Exercise aim — Please work out how many lines of this material include "Views", and answer with that number by itself.

───── Records provided ─────

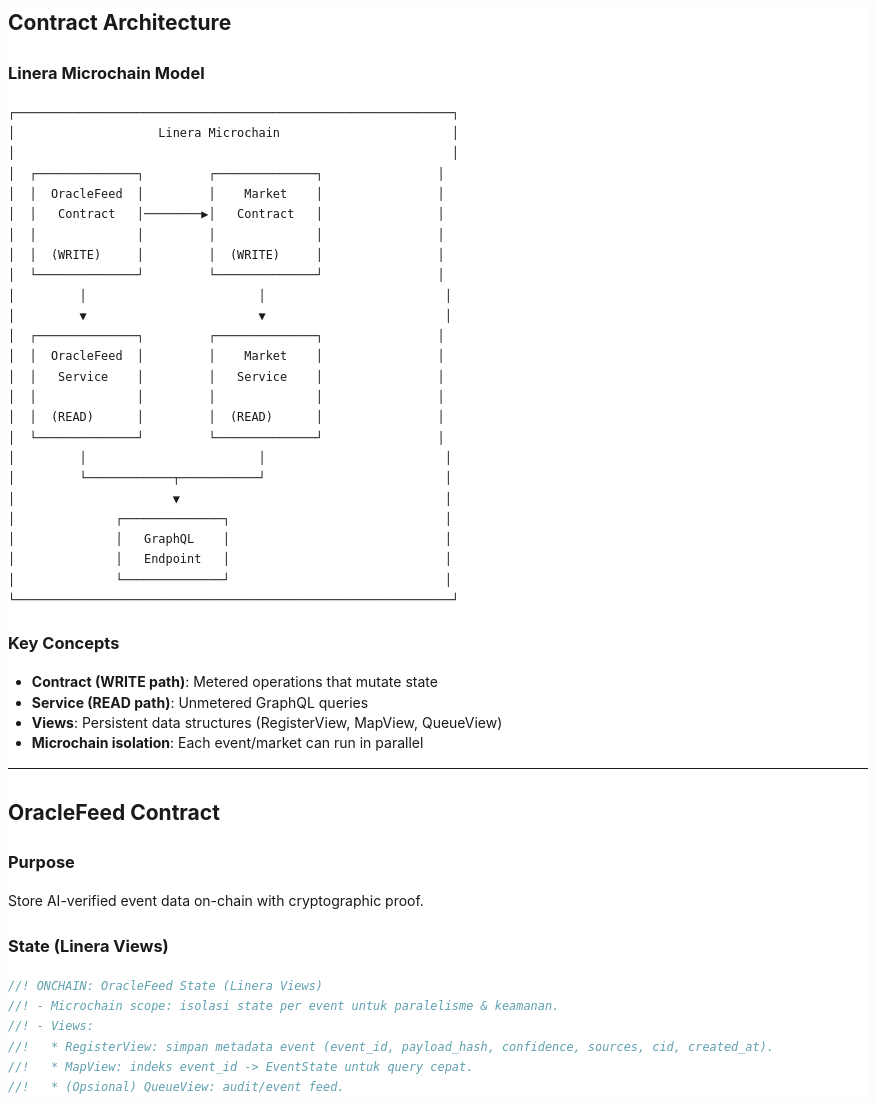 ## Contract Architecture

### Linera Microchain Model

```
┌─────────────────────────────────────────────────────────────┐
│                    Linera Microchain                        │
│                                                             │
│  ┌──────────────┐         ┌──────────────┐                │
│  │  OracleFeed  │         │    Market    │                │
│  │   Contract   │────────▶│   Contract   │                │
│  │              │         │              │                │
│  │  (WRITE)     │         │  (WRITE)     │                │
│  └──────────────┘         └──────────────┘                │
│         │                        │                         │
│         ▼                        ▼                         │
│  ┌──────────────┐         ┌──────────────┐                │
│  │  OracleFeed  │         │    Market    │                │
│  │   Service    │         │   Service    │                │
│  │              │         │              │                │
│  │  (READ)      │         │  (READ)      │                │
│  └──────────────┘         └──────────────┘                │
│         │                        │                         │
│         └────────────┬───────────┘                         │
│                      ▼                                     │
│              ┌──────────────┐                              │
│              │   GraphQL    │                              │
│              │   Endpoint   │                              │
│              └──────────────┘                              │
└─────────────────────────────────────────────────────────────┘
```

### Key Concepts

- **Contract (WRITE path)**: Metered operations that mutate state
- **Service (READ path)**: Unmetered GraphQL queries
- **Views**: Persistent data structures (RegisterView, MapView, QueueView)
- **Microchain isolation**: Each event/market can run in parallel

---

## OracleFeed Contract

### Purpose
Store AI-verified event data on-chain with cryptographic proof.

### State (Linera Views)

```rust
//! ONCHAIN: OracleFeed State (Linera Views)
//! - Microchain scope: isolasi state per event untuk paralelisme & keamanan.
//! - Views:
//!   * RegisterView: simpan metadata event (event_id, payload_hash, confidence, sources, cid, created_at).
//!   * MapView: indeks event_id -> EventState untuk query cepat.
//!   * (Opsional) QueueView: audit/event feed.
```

─────
───── Records provided ─────

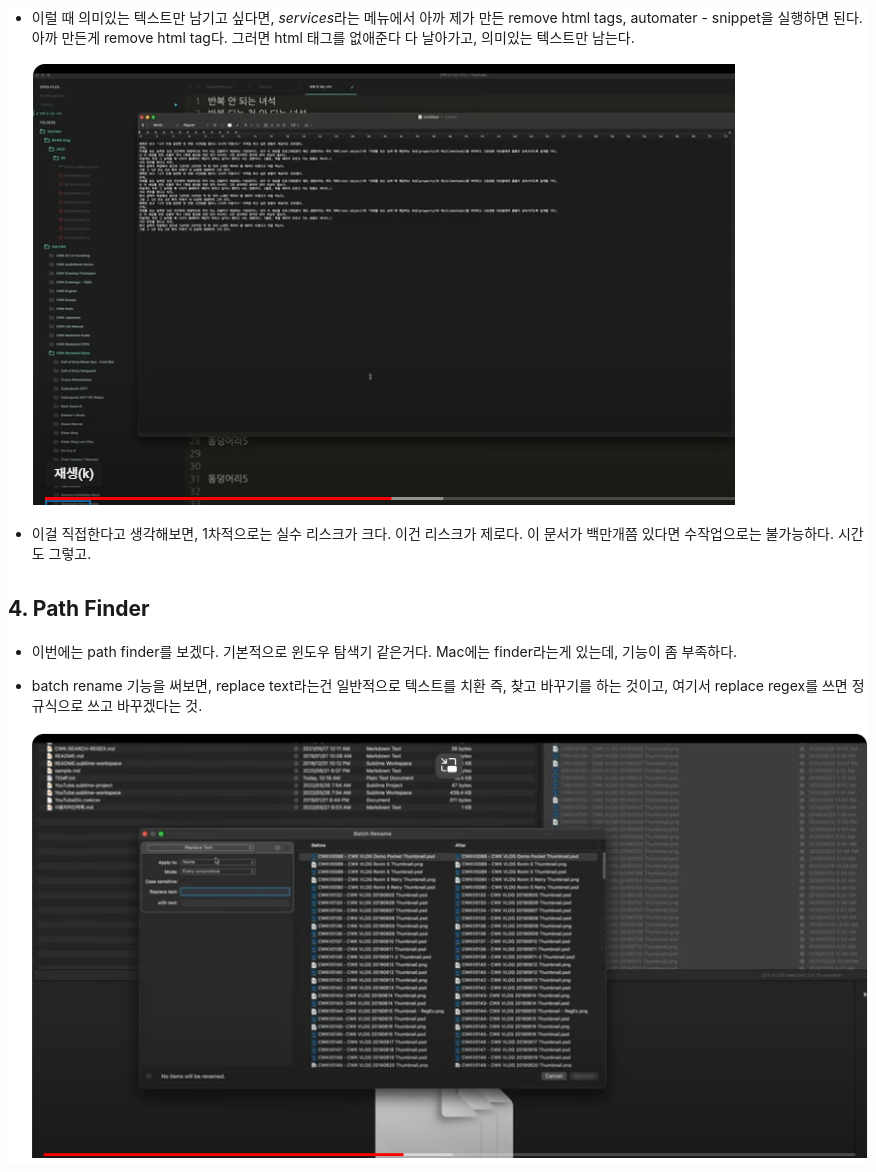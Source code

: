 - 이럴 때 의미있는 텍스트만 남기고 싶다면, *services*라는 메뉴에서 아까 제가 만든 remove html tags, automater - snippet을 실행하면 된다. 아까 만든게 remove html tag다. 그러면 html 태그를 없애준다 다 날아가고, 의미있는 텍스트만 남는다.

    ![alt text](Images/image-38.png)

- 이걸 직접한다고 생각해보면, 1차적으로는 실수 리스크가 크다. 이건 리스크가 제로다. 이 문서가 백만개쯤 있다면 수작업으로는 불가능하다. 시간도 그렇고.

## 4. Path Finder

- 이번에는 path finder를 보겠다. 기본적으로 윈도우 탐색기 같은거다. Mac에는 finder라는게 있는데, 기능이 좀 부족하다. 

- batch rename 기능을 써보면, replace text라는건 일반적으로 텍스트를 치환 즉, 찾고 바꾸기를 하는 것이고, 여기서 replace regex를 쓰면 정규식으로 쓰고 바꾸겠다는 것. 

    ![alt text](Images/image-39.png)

─────

Solution below — 4